*EXERCISE DESCRIPTION*
Pull every line holding the string "Hecke" from the records below.

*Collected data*

★ ★ ★ ★ ★ ★ ★

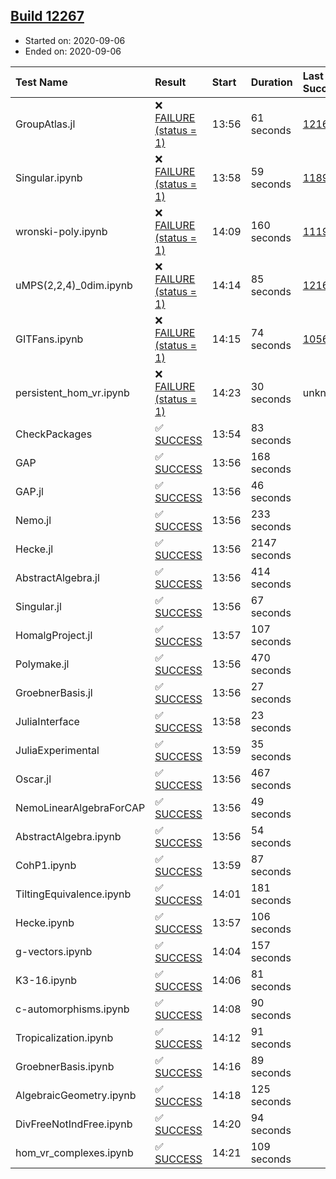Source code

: ## [Build 12267](https://oscarci.mathematik.uni-kl.de/job/oscar/12267/)

* Started on: 2020-09-06
* Ended on: 2020-09-06

| Test Name    | Result | Start | Duration | Last Success | First Failure |
|:-------------|:-------|:------|:---------|:-------------|:--------------|
| GroupAtlas.jl | ❌ [FAILURE (status = 1)](https://oscarci.mathematik.uni-kl.de/job/oscar/12267/artifact/logs/build-12267/GroupAtlas.jl.log) | 13:56 | 61 seconds | [12167](https://oscarci.mathematik.uni-kl.de/job/oscar/12167/) | [12168](https://oscarci.mathematik.uni-kl.de/job/oscar/12168/) |
| Singular.ipynb | ❌ [FAILURE (status = 1)](https://oscarci.mathematik.uni-kl.de/job/oscar/12267/artifact/logs/build-12267/Singular.ipynb.log) | 13:58 | 59 seconds | [11893](https://oscarci.mathematik.uni-kl.de/job/oscar/11893/) | [11894](https://oscarci.mathematik.uni-kl.de/job/oscar/11894/) |
| wronski-poly.ipynb | ❌ [FAILURE (status = 1)](https://oscarci.mathematik.uni-kl.de/job/oscar/12267/artifact/logs/build-12267/wronski-poly.ipynb.log) | 14:09 | 160 seconds | [11192](https://oscarci.mathematik.uni-kl.de/job/oscar/11192/) | [11193](https://oscarci.mathematik.uni-kl.de/job/oscar/11193/) |
| uMPS(2,2,4)_0dim.ipynb | ❌ [FAILURE (status = 1)](https://oscarci.mathematik.uni-kl.de/job/oscar/12267/artifact/logs/build-12267/uMPS-2-2-4-_0dim.ipynb.log) | 14:14 | 85 seconds | [12167](https://oscarci.mathematik.uni-kl.de/job/oscar/12167/) | [12168](https://oscarci.mathematik.uni-kl.de/job/oscar/12168/) |
| GITFans.ipynb | ❌ [FAILURE (status = 1)](https://oscarci.mathematik.uni-kl.de/job/oscar/12267/artifact/logs/build-12267/GITFans.ipynb.log) | 14:15 | 74 seconds | [10566](https://oscarci.mathematik.uni-kl.de/job/oscar/10566/) | [10567](https://oscarci.mathematik.uni-kl.de/job/oscar/10567/) |
| persistent_hom_vr.ipynb | ❌ [FAILURE (status = 1)](https://oscarci.mathematik.uni-kl.de/job/oscar/12267/artifact/logs/build-12267/persistent_hom_vr.ipynb.log) | 14:23 | 30 seconds | unknown | unknown |
| CheckPackages | ✅ [SUCCESS](https://oscarci.mathematik.uni-kl.de/job/oscar/12267/artifact/logs/build-12267/CheckPackages.log) | 13:54 | 83 seconds |  |  |
| GAP | ✅ [SUCCESS](https://oscarci.mathematik.uni-kl.de/job/oscar/12267/artifact/logs/build-12267/GAP.log) | 13:56 | 168 seconds |  |  |
| GAP.jl | ✅ [SUCCESS](https://oscarci.mathematik.uni-kl.de/job/oscar/12267/artifact/logs/build-12267/GAP.jl.log) | 13:56 | 46 seconds |  |  |
| Nemo.jl | ✅ [SUCCESS](https://oscarci.mathematik.uni-kl.de/job/oscar/12267/artifact/logs/build-12267/Nemo.jl.log) | 13:56 | 233 seconds |  |  |
| Hecke.jl | ✅ [SUCCESS](https://oscarci.mathematik.uni-kl.de/job/oscar/12267/artifact/logs/build-12267/Hecke.jl.log) | 13:56 | 2147 seconds |  |  |
| AbstractAlgebra.jl | ✅ [SUCCESS](https://oscarci.mathematik.uni-kl.de/job/oscar/12267/artifact/logs/build-12267/AbstractAlgebra.jl.log) | 13:56 | 414 seconds |  |  |
| Singular.jl | ✅ [SUCCESS](https://oscarci.mathematik.uni-kl.de/job/oscar/12267/artifact/logs/build-12267/Singular.jl.log) | 13:56 | 67 seconds |  |  |
| HomalgProject.jl | ✅ [SUCCESS](https://oscarci.mathematik.uni-kl.de/job/oscar/12267/artifact/logs/build-12267/HomalgProject.jl.log) | 13:57 | 107 seconds |  |  |
| Polymake.jl | ✅ [SUCCESS](https://oscarci.mathematik.uni-kl.de/job/oscar/12267/artifact/logs/build-12267/Polymake.jl.log) | 13:56 | 470 seconds |  |  |
| GroebnerBasis.jl | ✅ [SUCCESS](https://oscarci.mathematik.uni-kl.de/job/oscar/12267/artifact/logs/build-12267/GroebnerBasis.jl.log) | 13:56 | 27 seconds |  |  |
| JuliaInterface | ✅ [SUCCESS](https://oscarci.mathematik.uni-kl.de/job/oscar/12267/artifact/logs/build-12267/JuliaInterface.log) | 13:58 | 23 seconds |  |  |
| JuliaExperimental | ✅ [SUCCESS](https://oscarci.mathematik.uni-kl.de/job/oscar/12267/artifact/logs/build-12267/JuliaExperimental.log) | 13:59 | 35 seconds |  |  |
| Oscar.jl | ✅ [SUCCESS](https://oscarci.mathematik.uni-kl.de/job/oscar/12267/artifact/logs/build-12267/Oscar.jl.log) | 13:56 | 467 seconds |  |  |
| NemoLinearAlgebraForCAP | ✅ [SUCCESS](https://oscarci.mathematik.uni-kl.de/job/oscar/12267/artifact/logs/build-12267/NemoLinearAlgebraForCAP.log) | 13:56 | 49 seconds |  |  |
| AbstractAlgebra.ipynb | ✅ [SUCCESS](https://oscarci.mathematik.uni-kl.de/job/oscar/12267/artifact/logs/build-12267/AbstractAlgebra.ipynb.log) | 13:56 | 54 seconds |  |  |
| CohP1.ipynb | ✅ [SUCCESS](https://oscarci.mathematik.uni-kl.de/job/oscar/12267/artifact/logs/build-12267/CohP1.ipynb.log) | 13:59 | 87 seconds |  |  |
| TiltingEquivalence.ipynb | ✅ [SUCCESS](https://oscarci.mathematik.uni-kl.de/job/oscar/12267/artifact/logs/build-12267/TiltingEquivalence.ipynb.log) | 14:01 | 181 seconds |  |  |
| Hecke.ipynb | ✅ [SUCCESS](https://oscarci.mathematik.uni-kl.de/job/oscar/12267/artifact/logs/build-12267/Hecke.ipynb.log) | 13:57 | 106 seconds |  |  |
| g-vectors.ipynb | ✅ [SUCCESS](https://oscarci.mathematik.uni-kl.de/job/oscar/12267/artifact/logs/build-12267/g-vectors.ipynb.log) | 14:04 | 157 seconds |  |  |
| K3-16.ipynb | ✅ [SUCCESS](https://oscarci.mathematik.uni-kl.de/job/oscar/12267/artifact/logs/build-12267/K3-16.ipynb.log) | 14:06 | 81 seconds |  |  |
| c-automorphisms.ipynb | ✅ [SUCCESS](https://oscarci.mathematik.uni-kl.de/job/oscar/12267/artifact/logs/build-12267/c-automorphisms.ipynb.log) | 14:08 | 90 seconds |  |  |
| Tropicalization.ipynb | ✅ [SUCCESS](https://oscarci.mathematik.uni-kl.de/job/oscar/12267/artifact/logs/build-12267/Tropicalization.ipynb.log) | 14:12 | 91 seconds |  |  |
| GroebnerBasis.ipynb | ✅ [SUCCESS](https://oscarci.mathematik.uni-kl.de/job/oscar/12267/artifact/logs/build-12267/GroebnerBasis.ipynb.log) | 14:16 | 89 seconds |  |  |
| AlgebraicGeometry.ipynb | ✅ [SUCCESS](https://oscarci.mathematik.uni-kl.de/job/oscar/12267/artifact/logs/build-12267/AlgebraicGeometry.ipynb.log) | 14:18 | 125 seconds |  |  |
| DivFreeNotIndFree.ipynb | ✅ [SUCCESS](https://oscarci.mathematik.uni-kl.de/job/oscar/12267/artifact/logs/build-12267/DivFreeNotIndFree.ipynb.log) | 14:20 | 94 seconds |  |  |
| hom_vr_complexes.ipynb | ✅ [SUCCESS](https://oscarci.mathematik.uni-kl.de/job/oscar/12267/artifact/logs/build-12267/hom_vr_complexes.ipynb.log) | 14:21 | 109 seconds |  |  |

★ ★ ★ ★ ★ ★ ★

*TASK RESULT*
| Hecke.jl | ✅ [SUCCESS](https://oscarci.mathematik.uni-kl.de/job/oscar/12267/artifact/logs/build-12267/Hecke.jl.log) | 13:56 | 2147 seconds |  |  |
| Hecke.ipynb | ✅ [SUCCESS](https://oscarci.mathematik.uni-kl.de/job/oscar/12267/artifact/logs/build-12267/Hecke.ipynb.log) | 13:57 | 106 seconds |  |  |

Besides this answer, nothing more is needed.